When it comes to risk management, breaking down the data becomes a means of setting priorities. “So, I think the power of the analytics, at least for me, is the ability to visualize and get a sense of, ‘Do I have a bigger issue? And where should I prioritize my time?’ Because you could chase every single field violation, from a penny to more than that,” said Hickson at the Forum.
But with all the data available, people have to figure out where to start. “The biggest thing is right now we're almost in a data overload space, and we don't want to be in a position where we're boiling the ocean,” said Arora at the Forum. “We want to make sure that we're putting together the highest risks, we're focusing on those, and kind of getting the correct stakeholders involved throughout the process.”
How to Make the Most of Compliance Data
To maximize the potential of the data to which companies already have access, you can take the following steps:
- Have conversations with those who are capable of analyzing data. Join in on panel discussions, and figure out what the company already has at its disposal.
- Determine what return you want on this data. Consider compliance data because most companies have year’s worth of information from their transparency reporting. And it can provide much insight.

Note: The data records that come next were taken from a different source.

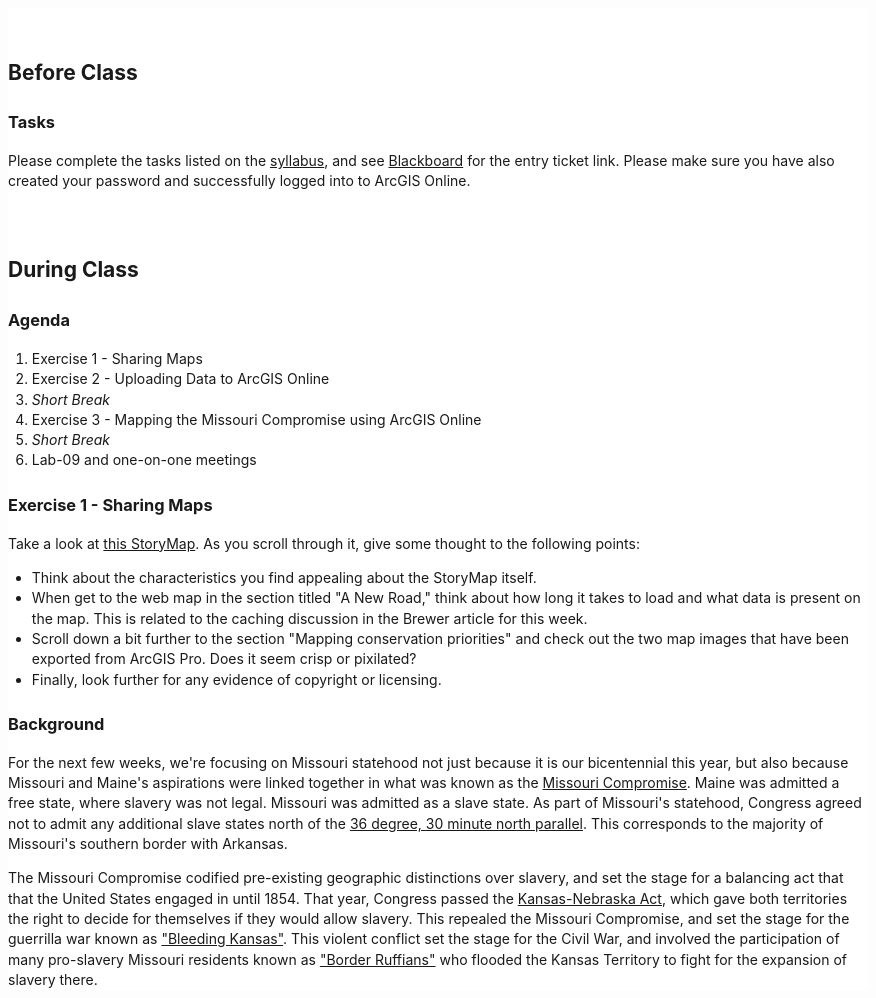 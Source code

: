 <br>

## Before Class
### Tasks
Please complete the tasks listed on the [syllabus](https://slu-soc5650.github.io/syllabus/module-3-geoprocessing.html), and see [Blackboard](https://blackboard.slu.edu) for the entry ticket link. Please make sure you have also created your password and successfully logged into to ArcGIS Online.

<br>

## During Class
### Agenda

  1. Exercise 1 - Sharing Maps
  2. Exercise 2 - Uploading Data to ArcGIS Online
  3. *Short Break*
  4. Exercise 3 - Mapping the Missouri Compromise using ArcGIS Online
  5. *Short Break*
  6. Lab-09 and one-on-one meetings
  
### Exercise 1 - Sharing Maps
Take a look at [this StoryMap](https://storymaps.arcgis.com/stories/8eba6b85803b4b56b6389abcc74708a8). As you scroll through it, give some thought to the following points:

  * Think about the characteristics you find appealing about the StoryMap itself.
  * When get to the web map in the section titled "A New Road," think about how long it takes to load and what data is present on the map. This is related to the caching discussion in the Brewer article for this week. 
  * Scroll down a bit further to the section "Mapping conservation priorities" and check out the two map images that have been exported from ArcGIS Pro. Does it seem crisp or pixilated? 
  * Finally, look further for any evidence of copyright or licensing.

### Background
For the next few weeks, we're focusing on Missouri statehood not just because it is our bicentennial this year, but also because Missouri and Maine's aspirations were linked together in what was known as the [Missouri Compromise](https://en.wikipedia.org/wiki/Missouri_Compromise). Maine was admitted a free state, where slavery was not legal. Missouri was admitted as a slave state. As part of Missouri's statehood, Congress agreed not to admit any additional slave states north of the [36 degree, 30 minute north parallel](https://en.wikipedia.org/wiki/Parallel_36°30′_north#/media/File:Missouri_Compromise_Line.svg). This corresponds to the majority of Missouri's southern border with Arkansas. 

The Missouri Compromise codified pre-existing geographic distinctions over slavery, and set the stage for a balancing act that that the United States engaged in until 1854. That year, Congress passed the [Kansas-Nebraska Act](https://en.wikipedia.org/wiki/Kansas–Nebraska_Act), which gave both territories the right to decide for themselves if they would allow slavery. This repealed the Missouri Compromise, and set the stage for the guerrilla war known as ["Bleeding Kansas"](https://en.wikipedia.org/wiki/Bleeding_Kansas). This violent conflict set the stage for the Civil War, and involved the participation of many pro-slavery Missouri residents known as ["Border Ruffians"](https://en.wikipedia.org/wiki/Border_Ruffian) who flooded the Kansas Territory to fight for the expansion of slavery there.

- Establish basic and impactful goals.
- Bring in global stakeholders and get them to buy into focusing on data analytics for the good of the company.
- Consider the technology that can help you make sense of the data. This should be the final step because people should first know what they are trying to see and do with the information. Then, they can best choose technology that will help them accomplish these goals.
Go With the Flow
The most important step in gaining value from data is being flexible. Businesspeople have to get on board quickly and be open to where the ride takes them.
Don’t assume the way you did things in the past will be the way you do them in the future. Be agile. That will free you to accomplish more.